Totally agree with You
 
The analysis in the initial post is severely flawed as noted above, but it is clear that the longer one waits the better. In addition to the points raised above, the cited mean value has no literature reference and there is no known standard deviation, so one can't calculate anything.
 
I just had a bad out break, and lost some of my fish. I plan on letting the tank go fallow for the 10 week period as suggested. My fish are now in a new quarantine tank, and I am slowly raising the level of copper dose. I have a few questions. First, can I keep them in copper for the whole 10 week period and if so, at what level should I maintain it? I'm using mardel coppersafe, and my lfs said keep the copper at 2.0ppm with the A.P.I. test kit. What is the recommended safe level for prolonged treatment? Lastly, If I added more pieces of coral down the road, how do I prevent ich from hitch hiking in with the coral and or live rock its attached to?

Thanks


Sorry, can an admin move this post out of this sticky?
 
Lastly, If I added more pieces of coral down the road, how do I prevent ich from hitch hiking in with the coral and or live rock its attached to?

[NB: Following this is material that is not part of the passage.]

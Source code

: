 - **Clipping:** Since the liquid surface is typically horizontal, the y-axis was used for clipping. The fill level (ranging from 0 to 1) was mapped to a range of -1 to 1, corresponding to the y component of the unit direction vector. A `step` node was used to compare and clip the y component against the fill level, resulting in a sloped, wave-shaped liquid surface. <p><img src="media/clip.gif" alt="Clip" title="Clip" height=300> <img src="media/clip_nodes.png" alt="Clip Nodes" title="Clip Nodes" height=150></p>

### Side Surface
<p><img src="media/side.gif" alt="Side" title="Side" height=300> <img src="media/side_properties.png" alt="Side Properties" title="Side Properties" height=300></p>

Some think it's overkill, but I keep a QT just for rock, inverts, coral, etc. Each time I get a batch I quarantine for 10-12 weeks, then add to the display.
 
Some think it's overkill, but I keep a QT just for rock, inverts, coral, etc. Each time I get a batch I quarantine for 10-12 weeks, then add to the display.

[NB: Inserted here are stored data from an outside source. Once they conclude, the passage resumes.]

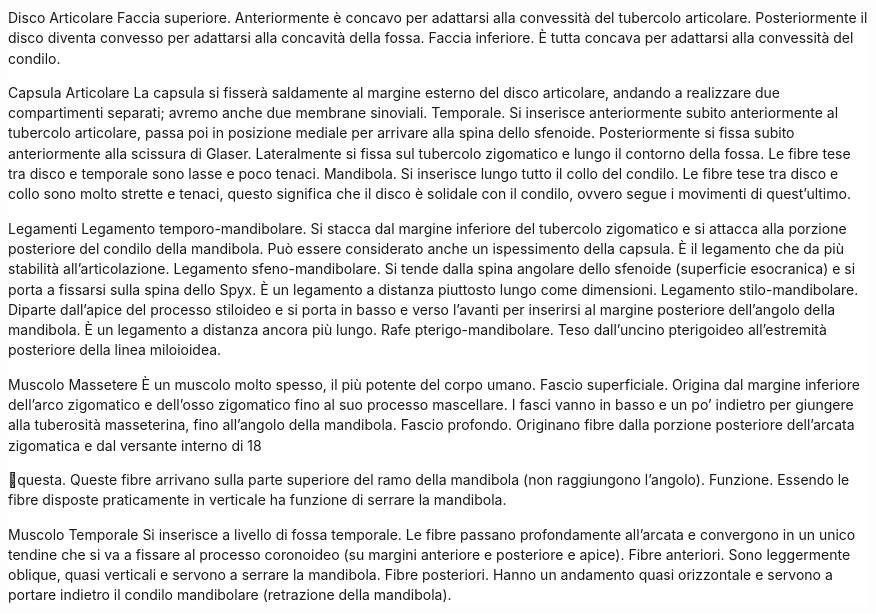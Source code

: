 Disco Articolare
Faccia superiore. Anteriormente è concavo per adattarsi alla convessità del tubercolo articolare.
Posteriormente il disco diventa convesso per adattarsi alla concavità della fossa.
Faccia inferiore. È tutta concava per adattarsi alla convessità del condilo.

Capsula Articolare
La capsula si fisserà saldamente al margine esterno del disco articolare, andando a realizzare due
compartimenti separati; avremo anche due membrane sinoviali.
Temporale. Si inserisce anteriormente subito anteriormente al tubercolo articolare, passa poi in posizione
mediale per arrivare alla spina dello sfenoide. Posteriormente si fissa subito anteriormente alla scissura di
Glaser. Lateralmente si fissa sul tubercolo zigomatico e lungo il contorno della fossa.
Le fibre tese tra disco e temporale sono lasse e poco tenaci.
Mandibola. Si inserisce lungo tutto il collo del condilo.
Le fibre tese tra disco e collo sono molto strette e tenaci, questo significa che il disco è solidale con il
condilo, ovvero segue i movimenti di quest’ultimo.

Legamenti
Legamento temporo-mandibolare. Si stacca dal margine inferiore del tubercolo zigomatico e si attacca alla
porzione posteriore del condilo della mandibola. Può essere considerato anche un ispessimento della
capsula.
È il legamento che da più stabilità all’articolazione.
Legamento sfeno-mandibolare. Si tende dalla spina angolare dello sfenoide (superficie esocranica) e si
porta a fissarsi sulla spina dello Spyx. È un legamento a distanza piuttosto lungo come dimensioni.
Legamento stilo-mandibolare. Diparte dall’apice del processo stiloideo e si porta in basso e verso l’avanti
per inserirsi al margine posteriore dell’angolo della mandibola. È un legamento a distanza ancora più lungo.
Rafe pterigo-mandibolare. Teso dall’uncino pterigoideo all’estremità posteriore della linea miloioidea.

Muscolo Massetere
È un muscolo molto spesso, il più potente del corpo umano.
Fascio superficiale. Origina dal margine inferiore dell’arco zigomatico e dell’osso zigomatico fino al suo
processo mascellare. I fasci vanno in basso e un po’ indietro per giungere alla tuberosità masseterina, fino
all’angolo della mandibola.
Fascio profondo. Originano fibre dalla porzione posteriore dell’arcata zigomatica e dal versante interno di
18

questa. Queste fibre arrivano sulla parte superiore del ramo della mandibola (non raggiungono l’angolo).
Funzione. Essendo le fibre disposte praticamente in verticale ha funzione di serrare la mandibola.

Muscolo Temporale
Si inserisce a livello di fossa temporale. Le fibre passano profondamente all’arcata e convergono in un unico
tendine che si va a fissare al processo coronoideo (su margini anteriore e posteriore e apice).
Fibre anteriori. Sono leggermente oblique, quasi verticali e servono a serrare la mandibola.
Fibre posteriori. Hanno un andamento quasi orizzontale e servono a portare indietro il condilo mandibolare
(retrazione della mandibola).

I'm not going through all this trouble for nothing. If that's the only safest thing to do then I intend on doing that from now on. I'm sure the corals are going to be difficult.
 
My next question is what to do with my mandarin and scooter blenny? I've seen my mandarin eat pellets and mysis so I'm hoping he would be able to start feeding on those regularly. As for the scooter, he's very tiny, and I haven't seen him eat anything but pods in the tank. I put some live rock in the QT, I'm assuming all the pods will get killed? Any thoughts on how to feed and keep these guys alive? I'm thinking I should just give them back to the LFS since they are both pretty healthy. I'd hate for them to sit in starvation for 10 weeks.
 
Some think it's overkill, but I keep a QT just for rock, inverts, coral, etc. Each time I get a batch I quarantine for 10-12 weeks, then add to the display.

I followed a strict QT procedure for all fish and had a parasite free DT. Purchased 2 large snails and a week later ich visible on all of my fish!
My next CUC order will be quarantined for sure.
 
For those that are "analyzing" my initial post on the subject, and pointing out what they perceive as errors, I must admit to originally simplifying in the interest of understandability. For any given salinity, temperature, light cycle, and most importantly, strain of cryptocaryon irritans, the life cycle distribution is much more likely to be Poisson rather than normal. But for the population (collection) of those distributions, as with most biological processes, the overall statistical description is likely to be normal.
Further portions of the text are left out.